Private security officers in Turkey now their own ‘army’

Private security officers in Turkey now their own ‘army’

ANKARA - Anatolia News Agency
Private security officers in Turkey now their own ‘army’

Private guards receive non-armed certifications after 90 hours of training. Hürriyet photo

The number of Turkish private security officers has reached 217,000, greater than the combined military forces of Austria, Belgium, Portugal, Holland, Norway and the Czech Republic, according to data from a sector organization.

“Even though there aren’t specific figures as to the size of the sector’s economy, we believe that in general it ranges between $3-6 billion,” Private Security Associations Federation President Bülent Perut told Anatolia news agency in an interview published Aug. 28.

In Turkey, 886,000 people hold private security certificates, confirming that one has received appropriate education and training in the field. Some 604,000 of these people also hold a security ID, the state authorization to work as a guard.

Perut told Hürriyet Daily News in a phone interview yesterday that many security guards preferred other jobs when they are available, because of the low wages and
poor level of social rights in the security sector.

Some 1,430 security firms

Currently there are 1,430 security firms in Turkey, and 737 training centers for private security officers, according to the Security Headquarters’ Private Security Department’s figures.

Candidates receive non-armed certifications after 90 hours of training, but an armed certification requires a further 30 hours.

Although sector data is not that accurate, Perut estimates the rate of private guards who are armed at between 25 and 30 percent.

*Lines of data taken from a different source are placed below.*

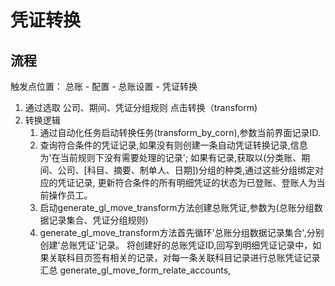 # 凭证转换

## 流程
触发点位置： 总账 - 配置 - 总账设置 - 凭证转换
1. 通过选取 公司、期间、凭证分组规则 点击转换（transform)
2. 转换逻辑
    1. 通过自动化任务启动转换任务(transform_by_corn),参数当前界面记录ID.
    2. 查询符合条件的凭证记录,如果没有则创建一条自动凭证转换记录,信息为'在当前规则下没有需要处理的记录';
       如果有记录,获取以(分类账、期间、公司、[科目、摘要、制单人、日期])分组的种类,通过这些分组绑定对应的凭证记录,
       更新符合条件的所有明细凭证的状态为已登账、登账人为当前操作员工。
    3. 启动generate_gl_move_transform方法创建总账凭证,参数为(总账分组数据记录集合、凭证分组规则)
    4. generate_gl_move_transform方法首先循环'总账分组数据记录集合',分别创建'总账凭证'记录。
       将创建好的总账凭证ID,回写到明细凭证记录中，如果关联科目页签有相关的记录，对每一条关联科目记录进行总账凭证记录汇总
       generate_gl_move_form_relate_accounts,

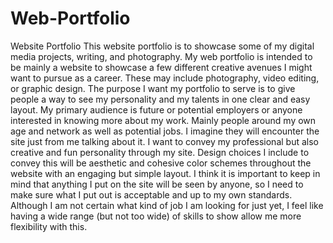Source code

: # Web-Portfolio
Website Portfolio
This website portfolio is to showcase some of my digital media projects, writing, and photography.
My web portfolio is intended to be mainly a website to showcase a few different creative avenues I might want to pursue as a career. These may include photography, video editing, or graphic design. The purpose I want my portfolio to serve is to give people a way to see my personality and my talents in one clear and easy layout. My primary audience is future or potential employers or anyone interested in knowing more about my work. Mainly people around my own age and network as well as potential jobs. I imagine they will encounter the site just from me talking about it. I want to convey my professional but also creative and fun personality through my site. Design choices I include to convey this will be aesthetic and cohesive color schemes throughout the website with an engaging but simple layout. I think it is important to keep in mind that anything I put on the site will be seen by anyone, so I need to make sure what I put out is acceptable and up to my own standards. Although I am not certain what kind of job I am looking for just yet, I feel like having a wide range (but not too wide) of skills to show allow me more flexibility with this.
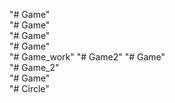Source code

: "# Game"  
"# Game"  
"# Game"  
"# Game"  
"# Game_work" 
"# Game2" 
"# Game"  
"# Game_2"  
"# Game"  
"# Circle" 
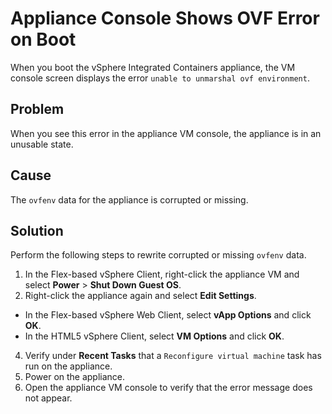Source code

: # Appliance Console Shows OVF Error on Boot #

When you boot the vSphere Integrated Containers appliance, the VM console screen displays the error `unable to unmarshal ovf environment`. 

## Problem ##

When you see this error in the appliance VM console, the appliance is in an unusable state.

## Cause ##

The `ovfenv` data for the appliance is corrupted or missing.

## Solution ##

Perform the following steps to rewrite corrupted or missing `ovfenv` data.

1. In the Flex-based vSphere Client, right-click the appliance VM and select **Power** > **Shut Down Guest OS**.
2. Right-click the appliance again and select **Edit Settings**.

  - In the Flex-based vSphere Web Client, select **vApp Options** and click **OK**.
  - In the HTML5 vSphere Client, select **VM Options** and click **OK**.
4. Verify under **Recent Tasks** that a `Reconfigure virtual machine` task has run on the appliance.
5. Power on the appliance.
6. Open the appliance VM console to verify that the error message does not appear.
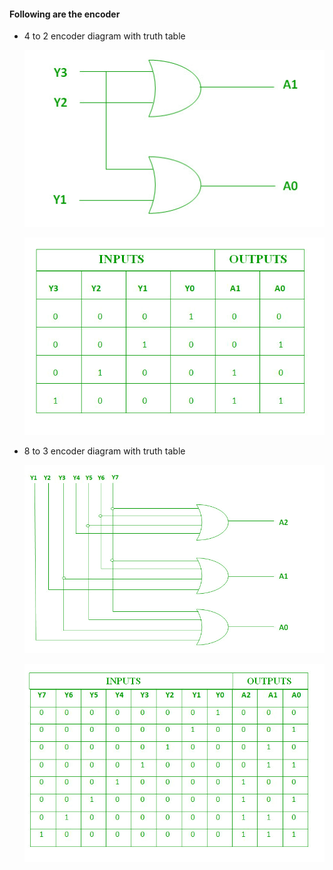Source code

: #### Following are the encoder
- 4 to 2 encoder diagram with truth table

    ![4-To-2-Encoder](https://github.com/divyashah0510/COA/blob/main/Proteus_Software/ScreenShots/gate-4x2-encoder_diagram.jpg)

    ![4-To-2-Encoder](https://github.com/divyashah0510/COA/blob/main/Proteus_Software/ScreenShots/truth-table-4x2-encoder_table.jpg)
- 8 to 3 encoder diagram with truth table
    
    ![8-To-3-Encoder](https://github.com/divyashah0510/COA/blob/main/Proteus_Software/ScreenShots/gate-8x3-encoder_diagram.jpg)
    
    ![8-To-3-Encoder](https://github.com/divyashah0510/COA/blob/main/Proteus_Software/ScreenShots/truth-table-8x3-encoder_table.jpg)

The increase in security firms and guards is closely related to urbanization, Perut said. As people tend to live in smaller families, the need for secure residences increases, he said.

Some 60 percent of the private security guards in Turkey are employed in the three large cities. Istanbul tops the list.

Efforts to allow the police to focus on their core missions, rather than bureaucratic work or guarding bridges and dams, for example, also contributes to the greater demand for private security, he told the Daily News.

Western boom

Growth in the private security sector has gained momentum in both the European Union and the United States since the events of Sept. 11, 2001, and now private security services are found everywhere in the world, Perut said. “After the events of 9/11, there has been a change in the way people view private security as well as national security, and this is felt in every sphere of life,” he said.
The private security sector not only contributes to Turkey’s overall employment, but also supports other sectors like the textile and tourism sectors, Perut said. As a sector that really boosts the country’s overall employment, the private security business needs more government backing, he said.

“We want the government to support our sector. In a country that is capable of providing loans to the IMF, we want to be able to receive long-term low-interest loans from state banks, as well as support from the Social Security Institution and the Finance Ministry. With this support, our sector will be able to develop even more,” he said.

Perut also said the sector companies were carefully. inspected. As an example, he said, some 950 guards were active at the Beşiktaş Galatasaray football match in Istanbul over the weekend and this required paperwork for each both with the governorship and the social security body.